- GIVEN RECORDS
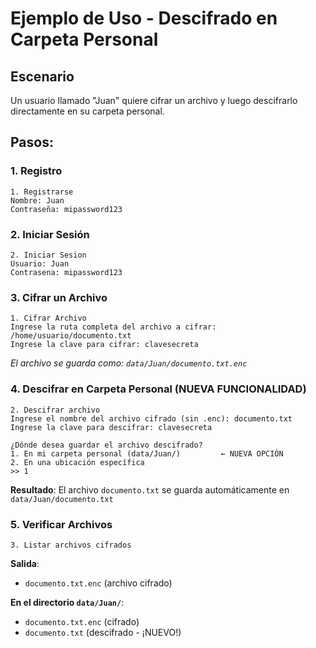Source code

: # Ejemplo de Uso - Descifrado en Carpeta Personal

## Escenario
Un usuario llamado "Juan" quiere cifrar un archivo y luego descifrarlo directamente en su carpeta personal.

## Pasos:

### 1. Registro
```
1. Registrarse
Nombre: Juan
Contraseña: mipassword123
```

### 2. Iniciar Sesión
```
2. Iniciar Sesion
Usuario: Juan
Contrasena: mipassword123
```

### 3. Cifrar un Archivo
```
1. Cifrar Archivo
Ingrese la ruta completa del archivo a cifrar: /home/usuario/documento.txt
Ingrese la clave para cifrar: clavesecreta
```
*El archivo se guarda como: `data/Juan/documento.txt.enc`*

### 4. Descifrar en Carpeta Personal (NUEVA FUNCIONALIDAD)
```
2. Descifrar archivo
Ingrese el nombre del archivo cifrado (sin .enc): documento.txt
Ingrese la clave para descifrar: clavesecreta

¿Dónde desea guardar el archivo descifrado?
1. En mi carpeta personal (data/Juan/)         ← NUEVA OPCIÓN
2. En una ubicación específica
>> 1
```

**Resultado**: El archivo `documento.txt` se guarda automáticamente en `data/Juan/documento.txt`

### 5. Verificar Archivos
```
3. Listar archivos cifrados
```
**Salida**: 
- `documento.txt.enc` (archivo cifrado)

**En el directorio `data/Juan/`**:
- `documento.txt.enc` (cifrado)
- `documento.txt` (descifrado - ¡NUEVO!)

- TASK STATEMENT
Copy everything in the records above except the pictures, exactly as written.

- RESULT OF THE EXERCISE
Source code

: # Ejemplo de Uso - Descifrado en Carpeta Personal

## Escenario
Un usuario llamado "Juan" quiere cifrar un archivo y luego descifrarlo directamente en su carpeta personal.

## Pasos:

### 1. Registro
```
1. Registrarse
Nombre: Juan
Contraseña: mipassword123
```

### 2. Iniciar Sesión
```
2. Iniciar Sesion
Usuario: Juan
Contrasena: mipassword123
```

### 3. Cifrar un Archivo
```
1. Cifrar Archivo
Ingrese la ruta completa del archivo a cifrar: /home/usuario/documento.txt
Ingrese la clave para cifrar: clavesecreta
```
*El archivo se guarda como: `data/Juan/documento.txt.enc`*

### 4. Descifrar en Carpeta Personal (NUEVA FUNCIONALIDAD)
```
2. Descifrar archivo
Ingrese el nombre del archivo cifrado (sin .enc): documento.txt
Ingrese la clave para descifrar: clavesecreta

¿Dónde desea guardar el archivo descifrado?
1. En mi carpeta personal (data/Juan/)         ← NUEVA OPCIÓN
2. En una ubicación específica
>> 1
```

**Resultado**: El archivo `documento.txt` se guarda automáticamente en `data/Juan/documento.txt`

### 5. Verificar Archivos
```
3. Listar archivos cifrados
```
**Salida**: 
- `documento.txt.enc` (archivo cifrado)

**En el directorio `data/Juan/`**:
- `documento.txt.enc` (cifrado)
- `documento.txt` (descifrado - ¡NUEVO!)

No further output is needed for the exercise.